Saved entries:
_ _ _
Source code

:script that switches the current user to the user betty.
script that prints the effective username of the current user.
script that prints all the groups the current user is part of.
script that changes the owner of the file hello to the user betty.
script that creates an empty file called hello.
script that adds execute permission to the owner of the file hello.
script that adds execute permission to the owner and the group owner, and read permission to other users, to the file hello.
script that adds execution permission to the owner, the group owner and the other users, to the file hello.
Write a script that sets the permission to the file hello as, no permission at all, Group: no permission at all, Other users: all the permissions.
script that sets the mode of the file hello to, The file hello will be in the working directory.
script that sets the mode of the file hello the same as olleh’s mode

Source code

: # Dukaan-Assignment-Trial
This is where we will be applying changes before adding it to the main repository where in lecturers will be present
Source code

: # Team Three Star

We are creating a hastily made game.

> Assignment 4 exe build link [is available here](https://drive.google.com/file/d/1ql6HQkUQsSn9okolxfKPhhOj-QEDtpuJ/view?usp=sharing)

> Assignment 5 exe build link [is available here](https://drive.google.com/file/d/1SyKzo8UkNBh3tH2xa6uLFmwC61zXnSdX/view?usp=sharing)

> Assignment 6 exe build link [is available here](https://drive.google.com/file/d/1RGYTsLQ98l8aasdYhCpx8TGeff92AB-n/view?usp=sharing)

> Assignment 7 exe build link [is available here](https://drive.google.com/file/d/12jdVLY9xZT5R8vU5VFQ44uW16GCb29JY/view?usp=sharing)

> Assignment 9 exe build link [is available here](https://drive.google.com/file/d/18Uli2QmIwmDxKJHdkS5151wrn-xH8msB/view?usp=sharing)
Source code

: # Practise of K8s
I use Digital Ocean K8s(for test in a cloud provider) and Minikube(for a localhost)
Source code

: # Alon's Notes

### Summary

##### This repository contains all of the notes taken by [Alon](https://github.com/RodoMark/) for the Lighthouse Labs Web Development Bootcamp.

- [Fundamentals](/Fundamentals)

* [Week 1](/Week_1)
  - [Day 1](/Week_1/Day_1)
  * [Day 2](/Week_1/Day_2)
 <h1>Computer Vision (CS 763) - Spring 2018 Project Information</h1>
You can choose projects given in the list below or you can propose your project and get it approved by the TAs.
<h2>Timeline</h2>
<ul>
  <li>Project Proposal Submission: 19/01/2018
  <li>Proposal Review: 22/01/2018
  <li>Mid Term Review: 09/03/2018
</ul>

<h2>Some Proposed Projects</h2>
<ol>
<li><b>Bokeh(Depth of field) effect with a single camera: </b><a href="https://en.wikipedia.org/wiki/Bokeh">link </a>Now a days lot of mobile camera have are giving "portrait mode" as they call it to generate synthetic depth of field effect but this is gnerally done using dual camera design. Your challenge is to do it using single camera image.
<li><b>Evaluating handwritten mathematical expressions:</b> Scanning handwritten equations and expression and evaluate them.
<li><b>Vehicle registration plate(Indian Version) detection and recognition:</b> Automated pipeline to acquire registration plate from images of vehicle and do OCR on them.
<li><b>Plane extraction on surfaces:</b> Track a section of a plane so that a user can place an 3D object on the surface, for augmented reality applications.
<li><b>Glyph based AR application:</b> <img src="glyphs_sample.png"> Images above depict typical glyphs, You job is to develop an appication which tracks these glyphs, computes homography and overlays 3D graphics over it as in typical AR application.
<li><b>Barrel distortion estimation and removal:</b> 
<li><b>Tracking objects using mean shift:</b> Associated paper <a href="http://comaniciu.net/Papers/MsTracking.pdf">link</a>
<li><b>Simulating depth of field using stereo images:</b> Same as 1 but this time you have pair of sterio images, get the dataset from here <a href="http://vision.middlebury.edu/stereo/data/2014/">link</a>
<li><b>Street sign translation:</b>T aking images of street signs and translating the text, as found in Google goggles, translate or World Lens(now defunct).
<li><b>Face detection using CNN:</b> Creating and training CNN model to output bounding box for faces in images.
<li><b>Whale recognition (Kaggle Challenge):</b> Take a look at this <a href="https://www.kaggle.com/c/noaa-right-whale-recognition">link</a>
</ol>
_ _ _
Work instructions: Go through the entries and copy every line that has "execute".

Solved problem:
script that adds execute permission to the owner of the file hello.
script that adds execute permission to the owner and the group owner, and read permission to other users, to the file hello.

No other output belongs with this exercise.